Copy each entry below unchanged; the images do not go in the copy.

[Items listed in a dataset]
[Start of section]

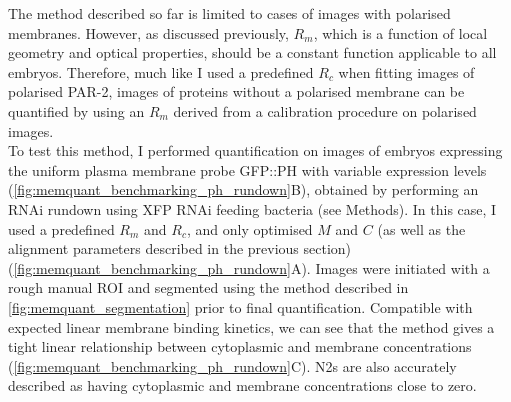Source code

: \documentclass[12pt]{"article"}
\begin{document}
The method described so far is limited to cases of images with polarised membranes. However, as discussed previously, $R_m$, which is a function of local geometry and optical properties, should be a constant function applicable to all embryos. Therefore, much like I used a predefined $R_c$ when fitting images of polarised PAR-2, images of proteins without a polarised membrane can be quantified by using an $R_m$ derived from a calibration procedure on polarised images. \\

To test this method, I performed quantification on images of embryos expressing the uniform plasma membrane probe GFP::PH with variable expression levels (\cref{fig:memquant_benchmarking_ph_rundown}B), obtained by performing an RNAi rundown using XFP RNAi feeding bacteria (see Methods). In this case, I used a predefined $R_m$ and $R_c$, and only optimised $M$ and $C$ (as well as the alignment parameters described in the previous section) (\cref{fig:memquant_benchmarking_ph_rundown}A). Images were initiated with a rough manual ROI and segmented using the method described in \cref{fig:memquant_segmentation} prior to final quantification. Compatible with expected linear membrane binding kinetics, we can see that the method gives a tight linear relationship between cytoplasmic and membrane concentrations (\cref{fig:memquant_benchmarking_ph_rundown}C). N2s are also accurately described as having cytoplasmic and membrane concentrations close to zero.\\
\end{document}
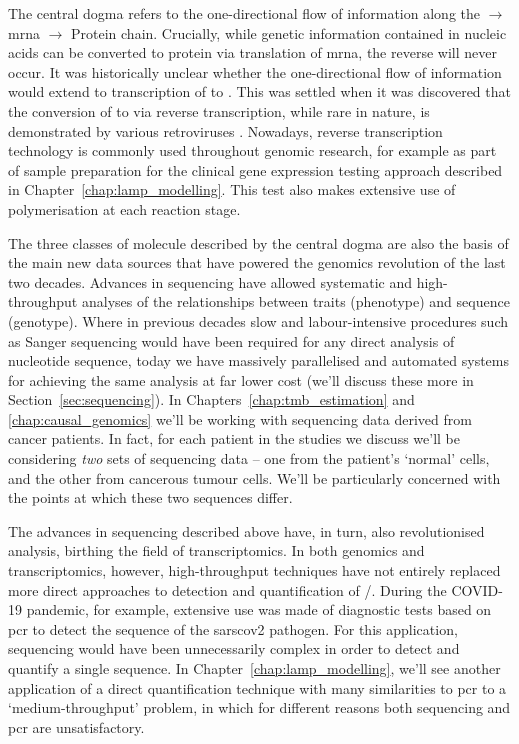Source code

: \documentclass[thesis.tex]{subfiles}
\begin{document}
The central dogma refers to the one-directional flow of information along the  $\rightarrow$ \gls{mrna} $\rightarrow$ Protein chain. Crucially, while genetic information contained in nucleic acids can be converted to protein via translation of \gls{mrna}, the reverse will never occur. It was historically unclear whether the one-directional flow of information would extend to transcription of  to . This was settled when it was discovered that the conversion of   to   via reverse transcription, while rare in nature, is demonstrated by various retroviruses \citep{baltimore_rna-dependent_1970, temin_rna-dependent_1970, coffin_discovery_2016}. Nowadays, reverse transcription technology  is commonly used throughout genomic research, for example as part of sample preparation for the clinical gene expression testing approach described in Chapter~\ref{chap:lamp_modelling}. This test also makes extensive use of  polymerisation at each reaction stage.

The three classes of molecule described by the central dogma are also the basis of the main new data sources that have powered the genomics revolution of the last two decades. Advances in  sequencing have allowed systematic and high-throughput analyses of the relationships between traits (phenotype) and  sequence (genotype). Where in previous decades slow and labour-intensive procedures such as Sanger sequencing \citep{sanger_dna_1977} would have been required for any direct analysis of nucleotide sequence, today we have massively parallelised and automated systems for achieving the same analysis at far lower cost (we'll discuss these more in Section~\ref{sec:sequencing}). In Chapters~\ref{chap:tmb_estimation} and \ref{chap:causal_genomics} we'll be working with  sequencing data derived from cancer patients. In fact, for each patient in the studies we discuss we'll be considering \emph{two} sets of  sequencing data -- one from the patient's `normal' cells, and the other from cancerous tumour cells. We'll be particularly concerned with the points at which these two sequences differ.

The advances in sequencing described above have, in turn, also revolutionised  analysis, birthing the field of transcriptomics. In both genomics and transcriptomics, however, high-throughput techniques have not entirely replaced more direct approaches to detection and quantification of /. During the COVID-19 pandemic, for example, extensive use was made of diagnostic tests based on \gls{pcr} to detect the  sequence of the \gls{sarscov2} pathogen. For this application, sequencing would have been unnecessarily complex in order to detect and quantify a single  sequence. In Chapter~\ref{chap:lamp_modelling}, we'll see another application of a direct quantification technique with many similarities to \gls{pcr} to a `medium-throughput' problem, in which for different reasons both sequencing and \gls{pcr} are unsatisfactory.
\end{document}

[End of section]

__Finished task__.
Source code

: \documentclass[12pt]{"article"}
\begin{document}
The method described so far is limited to cases of images with polarised membranes. However, as discussed previously, $R_m$, which is a function of local geometry and optical properties, should be a constant function applicable to all embryos. Therefore, much like I used a predefined $R_c$ when fitting images of polarised PAR-2, images of proteins without a polarised membrane can be quantified by using an $R_m$ derived from a calibration procedure on polarised images. \\

To test this method, I performed quantification on images of embryos expressing the uniform plasma membrane probe GFP::PH with variable expression levels (\cref{fig:memquant_benchmarking_ph_rundown}B), obtained by performing an RNAi rundown using XFP RNAi feeding bacteria (see Methods). In this case, I used a predefined $R_m$ and $R_c$, and only optimised $M$ and $C$ (as well as the alignment parameters described in the previous section) (\cref{fig:memquant_benchmarking_ph_rundown}A). Images were initiated with a rough manual ROI and segmented using the method described in \cref{fig:memquant_segmentation} prior to final quantification. Compatible with expected linear membrane binding kinetics, we can see that the method gives a tight linear relationship between cytoplasmic and membrane concentrations (\cref{fig:memquant_benchmarking_ph_rundown}C). N2s are also accurately described as having cytoplasmic and membrane concentrations close to zero.\\
\end{document}
Source code

: \documentclass[thesis.tex]{subfiles}
\begin{document}
The central dogma refers to the one-directional flow of information along the  $\rightarrow$ \gls{mrna} $\rightarrow$ Protein chain. Crucially, while genetic information contained in nucleic acids can be converted to protein via translation of \gls{mrna}, the reverse will never occur. It was historically unclear whether the one-directional flow of information would extend to transcription of  to . This was settled when it was discovered that the conversion of   to   via reverse transcription, while rare in nature, is demonstrated by various retroviruses \citep{baltimore_rna-dependent_1970, temin_rna-dependent_1970, coffin_discovery_2016}. Nowadays, reverse transcription technology  is commonly used throughout genomic research, for example as part of sample preparation for the clinical gene expression testing approach described in Chapter~\ref{chap:lamp_modelling}. This test also makes extensive use of  polymerisation at each reaction stage.

The three classes of molecule described by the central dogma are also the basis of the main new data sources that have powered the genomics revolution of the last two decades. Advances in  sequencing have allowed systematic and high-throughput analyses of the relationships between traits (phenotype) and  sequence (genotype). Where in previous decades slow and labour-intensive procedures such as Sanger sequencing \citep{sanger_dna_1977} would have been required for any direct analysis of nucleotide sequence, today we have massively parallelised and automated systems for achieving the same analysis at far lower cost (we'll discuss these more in Section~\ref{sec:sequencing}). In Chapters~\ref{chap:tmb_estimation} and \ref{chap:causal_genomics} we'll be working with  sequencing data derived from cancer patients. In fact, for each patient in the studies we discuss we'll be considering \emph{two} sets of  sequencing data -- one from the patient's `normal' cells, and the other from cancerous tumour cells. We'll be particularly concerned with the points at which these two sequences differ.

The advances in sequencing described above have, in turn, also revolutionised  analysis, birthing the field of transcriptomics. In both genomics and transcriptomics, however, high-throughput techniques have not entirely replaced more direct approaches to detection and quantification of /. During the COVID-19 pandemic, for example, extensive use was made of diagnostic tests based on \gls{pcr} to detect the  sequence of the \gls{sarscov2} pathogen. For this application, sequencing would have been unnecessarily complex in order to detect and quantify a single  sequence. In Chapter~\ref{chap:lamp_modelling}, we'll see another application of a direct quantification technique with many similarities to \gls{pcr} to a `medium-throughput' problem, in which for different reasons both sequencing and \gls{pcr} are unsatisfactory.
\end{document}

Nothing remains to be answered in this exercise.